Reconocido internacionalmente por su compromiso con la verdad histórica en los juicios por delitos de lesa humanidad, condenó al genocida Miguel Etchecolatz y al cura Christian Von Wernich; llevó adelante los juicios por crímenes de lesa humanidad de la Unidad 9, Circuito Camps y La Cacha, entre otros.

Rozanski, como la Procuradora Gils Carbó, la Jueza Federal de San Martín Martina Isabel Forns, entre tantos otros, representan un obstáculo al disciplinamiento que pretenden imponer con violencia en sectores claves de la sociedad desde el poder económico.

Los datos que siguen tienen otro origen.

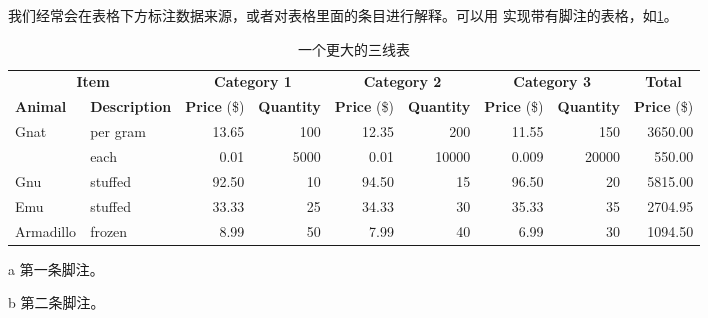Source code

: 我们经常会在表格下方标注数据来源，或者对表格里面的条目进行解释。可以用
 实现带有脚注的表格，如\cref{tab:bigtable}。

\begin{table}[!htb]
  \centering
  \begin{threeparttable}[b]
    \caption{一个更大的三线表}
    \label{tab:bigtable}
    \begin{tabular}{@{}llrrrrrrr@{}} \toprule
      \multicolumn{2}{c}{\textbf{Item}} & \multicolumn{2}{c}{\textbf{Category 1}} & \multicolumn{2}{c}{\textbf{Category 2}} & \multicolumn{2}{c}{\textbf{Category 3}} & \multicolumn{1}{c}{\textbf{Total}}                                                                                     \\ \cmidrule(r){1-2} \cmidrule(lr){3-4} \cmidrule(lr){5-6} \cmidrule(lr){7-8} \cmidrule(l){9-9}
      \textbf{Animal}                   & \textbf{Description}                    & \textbf{Price} (\$)                     & \textbf{Quantity}                       & \textbf{Price} (\$)                & \textbf{Quantity} & \textbf{Price} (\$) & \textbf{Quantity} & \textbf{Price} (\$) \\ \midrule
      Gnat                              & per gram\tnote{a}                       & 13.65                                   & 100                                     & 12.35                              & 200               & 11.55               & 150               & 3650.00             \\
                                        & each                                    & 0.01                                    & 5000                                    & 0.01                               & 10000             & 0.009               & 20000             & 550.00              \\
      Gnu                               & stuffed                                 & 92.50                                   & 10                                      & 94.50                              & 15                & 96.50               & 20                & 5815.00             \\
      Emu                               & stuffed                                 & 33.33                                   & 25                                      & 34.33                              & 30                & 35.33               & 35                & 2704.95             \\
      Armadillo                         & frozen                                  & 8.99                                    & 50                                      & 7.99                               & 40                & 6.99                & 30\tnote{b}       & 1094.50             \\ \bottomrule
    \end{tabular}
    \begin{tablenotes}
      \item [a] 第一条脚注。
      \item [b] 第二条脚注。
    \end{tablenotes}
  \end{threeparttable}
\end{table}

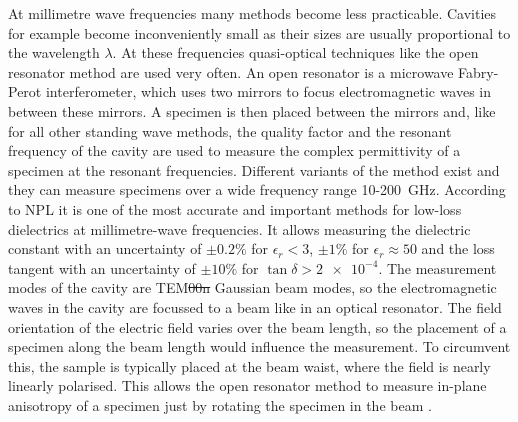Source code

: At millimetre wave frequencies many methods become less practicable. Cavities for example become inconveniently small as their sizes are usually proportional to the wavelength $\lambda$. At these frequencies quasi-optical techniques like the open resonator method are used very often. An open resonator is a microwave Fabry-Perot interferometer, which uses two mirrors to focus electromagnetic waves in between these mirrors. A specimen is then placed between the  mirrors and, like for all other standing wave methods, the quality factor and the resonant frequency of the cavity are used to measure the complex permittivity of a specimen at the resonant frequencies. Different variants of the method exist and they can measure specimens over a wide frequency range 10-\SI{200}{\giga\hertz}. According to NPL \cite{NPL} it is one of the most accurate and important methods for low-loss dielectrics at millimetre-wave frequencies. It allows measuring the dielectric constant with an uncertainty of $\pm 0.2\% $ for $\epsilon_r < 3$, $\pm 1\% $ for $\epsilon_r\approx 50$ and the loss tangent with an uncertainty of $\pm 10\%$ for $\tan\delta >\num{2e-4}$. The measurement modes of the cavity are TEM\st{00n} Gaussian beam modes, so the electromagnetic waves in the cavity are focussed to a beam like in an optical resonator. The field orientation of the electric field varies over the beam length, so the placement of a specimen along the beam length would influence the measurement. To circumvent this, the sample is typically placed at the beam waist, where the field is nearly linearly polarised. This allows the open resonator method to measure in-plane anisotropy of a specimen just by rotating the specimen in the beam \cite{NPL,chen}.

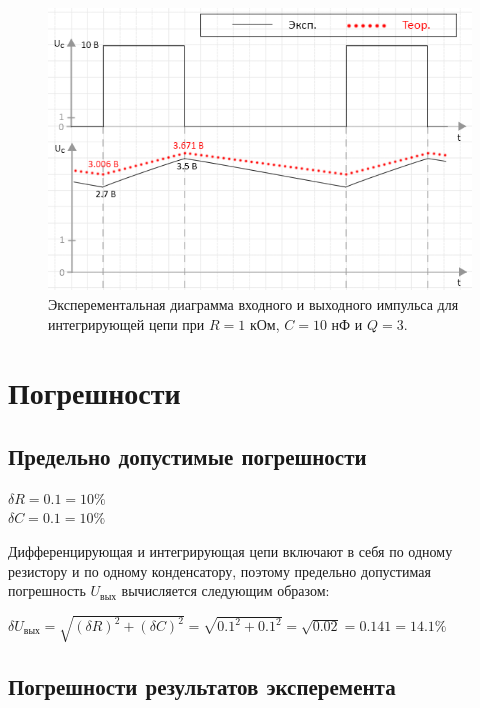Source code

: \begin{figure}[H]
	\begin{center}
		\includegraphics[width=14cm]{img/q3_with_theory}
		\caption{Эксперементальная диаграмма входного и выходного импульса для интегрирующей цепи при $R = 1$ кОм, $C = 10$ нФ и $Q = 3$.}
		\label{i:3} %
	\end{center}
\end{figure}

\section{Погрешности}

\subsection{Предельно допустимые погрешности}

\begin{center}
$\delta R = 0.1 = 10\%$\\
$\delta C = 0.1 = 10\%$\\
\end{center}

Дифференцирующая и интегрирующая цепи включают в себя по одному резистору и по одному конденсатору, поэтому предельно допустимая погрешность $U_\text{вых}$ вычисляется следующим образом:


$\delta U_\text{вых} = \sqrt{(\delta R)^2 + (\delta C)^2} = \sqrt{0.1^2 + 0.1^2} = \sqrt{0.02} = 0.141 = 14.1 \%$

\subsection{Погрешности результатов эксперемента} %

Detrás de la persecución a Rozanski, se esconde el objetivo de poner fin a los juicios de lesa humanidad, no continuar investigando la apropiación de Papel Prensa, a los empresarios que se enriquecieron con la dictadura como Pérez Companc, Techint, Macri, etc.

De allí el ocultamiento y demonización hacia quienes tienen un compromiso con la justicia, la verdad histórica, la memoria colectiva, la reparación a las víctimas y denuncia de los poderes fácticos en los medios hegemónicos como el Grupo Clarín y La Nación. Esto, en combinación con personajes deplorables como Julio Piumato, organizador de la “marcha de los fiscales” contra la ex presidenta Cristina Fernández de Kirchner por el caso Nisman, y con los sectores más retrógrados del Poder Judicial.

Es inédito a 37 años del retorno al sistema democrático el violento atropello a las normas más básicas del mismo, por quiénes -protegidos por los medios- se presentaron como salvadores de la república, ejemplo de transparencia y anticorrupción.

Se encuentran en peligro la continuidad de los juicios a los genocidas, y toda política pública vinculada a los derechos humanos y a la protección de los sectores más vulnerables de la sociedad. Por todo esto, desde el Colectivo Nacional convocamos a defender y profundizar los derechos conquistados y a exigir a nuestros representantes se pongan al frente del reclamo y reafirmen el compromiso con las políticas públicas en materia de derechos humanos.